[Records excerpted from a collection]
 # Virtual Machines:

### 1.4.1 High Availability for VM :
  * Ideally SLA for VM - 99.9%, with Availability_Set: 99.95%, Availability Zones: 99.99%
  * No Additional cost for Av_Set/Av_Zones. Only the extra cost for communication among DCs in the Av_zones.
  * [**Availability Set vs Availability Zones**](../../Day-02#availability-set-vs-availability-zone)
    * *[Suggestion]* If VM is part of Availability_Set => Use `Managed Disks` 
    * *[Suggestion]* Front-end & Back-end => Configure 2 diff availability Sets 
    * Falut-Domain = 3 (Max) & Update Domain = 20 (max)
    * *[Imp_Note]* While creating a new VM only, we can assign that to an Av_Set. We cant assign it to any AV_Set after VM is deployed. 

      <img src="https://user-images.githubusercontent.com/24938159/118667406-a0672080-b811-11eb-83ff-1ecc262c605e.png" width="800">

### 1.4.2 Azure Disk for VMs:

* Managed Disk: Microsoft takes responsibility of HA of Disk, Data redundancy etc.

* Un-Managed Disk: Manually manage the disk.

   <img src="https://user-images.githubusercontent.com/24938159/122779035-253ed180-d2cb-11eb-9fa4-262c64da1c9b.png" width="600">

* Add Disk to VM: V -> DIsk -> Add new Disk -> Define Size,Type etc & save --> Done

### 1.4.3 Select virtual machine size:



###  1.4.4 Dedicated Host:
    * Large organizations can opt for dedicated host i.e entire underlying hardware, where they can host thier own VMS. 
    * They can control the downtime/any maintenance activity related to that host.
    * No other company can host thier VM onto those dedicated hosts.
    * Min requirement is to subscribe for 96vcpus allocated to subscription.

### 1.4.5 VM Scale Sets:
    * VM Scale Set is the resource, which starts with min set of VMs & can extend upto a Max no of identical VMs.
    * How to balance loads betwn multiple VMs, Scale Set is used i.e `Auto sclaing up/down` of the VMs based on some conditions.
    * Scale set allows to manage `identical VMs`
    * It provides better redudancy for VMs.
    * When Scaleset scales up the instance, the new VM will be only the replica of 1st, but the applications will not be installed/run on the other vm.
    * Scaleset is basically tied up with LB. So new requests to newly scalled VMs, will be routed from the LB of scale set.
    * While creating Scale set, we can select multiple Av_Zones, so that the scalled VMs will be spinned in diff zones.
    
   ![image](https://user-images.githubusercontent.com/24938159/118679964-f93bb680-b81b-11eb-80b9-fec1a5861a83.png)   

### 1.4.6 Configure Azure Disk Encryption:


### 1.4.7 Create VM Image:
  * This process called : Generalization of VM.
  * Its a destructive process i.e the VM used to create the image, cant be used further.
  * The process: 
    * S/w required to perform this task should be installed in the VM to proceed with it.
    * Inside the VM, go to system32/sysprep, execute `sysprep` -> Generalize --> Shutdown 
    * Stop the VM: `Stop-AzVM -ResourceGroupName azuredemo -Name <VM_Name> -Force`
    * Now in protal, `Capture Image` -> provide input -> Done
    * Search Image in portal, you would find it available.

--

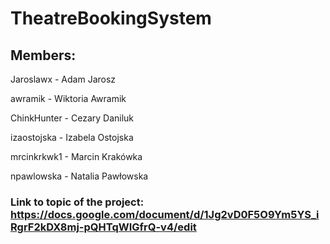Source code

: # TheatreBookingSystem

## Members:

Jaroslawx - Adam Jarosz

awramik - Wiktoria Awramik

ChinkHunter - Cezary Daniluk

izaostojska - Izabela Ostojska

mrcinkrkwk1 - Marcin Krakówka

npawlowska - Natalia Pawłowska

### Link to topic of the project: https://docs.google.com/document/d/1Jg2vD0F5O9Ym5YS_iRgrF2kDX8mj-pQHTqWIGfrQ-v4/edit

*Description of the task:*
When you reach the line with "### 1.4.5 VM" in the records above, start writing out lines exactly, and stop once the line with "proceed with it." has been written; include nothing else.

*Exercise output:*
### 1.4.5 VM Scale Sets:
    * VM Scale Set is the resource, which starts with min set of VMs & can extend upto a Max no of identical VMs.
    * How to balance loads betwn multiple VMs, Scale Set is used i.e `Auto sclaing up/down` of the VMs based on some conditions.
    * Scale set allows to manage `identical VMs`
    * It provides better redudancy for VMs.
    * When Scaleset scales up the instance, the new VM will be only the replica of 1st, but the applications will not be installed/run on the other vm.
    * Scaleset is basically tied up with LB. So new requests to newly scalled VMs, will be routed from the LB of scale set.
    * While creating Scale set, we can select multiple Av_Zones, so that the scalled VMs will be spinned in diff zones.
    
   ![image](https://user-images.githubusercontent.com/24938159/118679964-f93bb680-b81b-11eb-80b9-fec1a5861a83.png)   

### 1.4.6 Configure Azure Disk Encryption:


### 1.4.7 Create VM Image:
  * This process called : Generalization of VM.
  * Its a destructive process i.e the VM used to create the image, cant be used further.
  * The process: 
    * S/w required to perform this task should be installed in the VM to proceed with it.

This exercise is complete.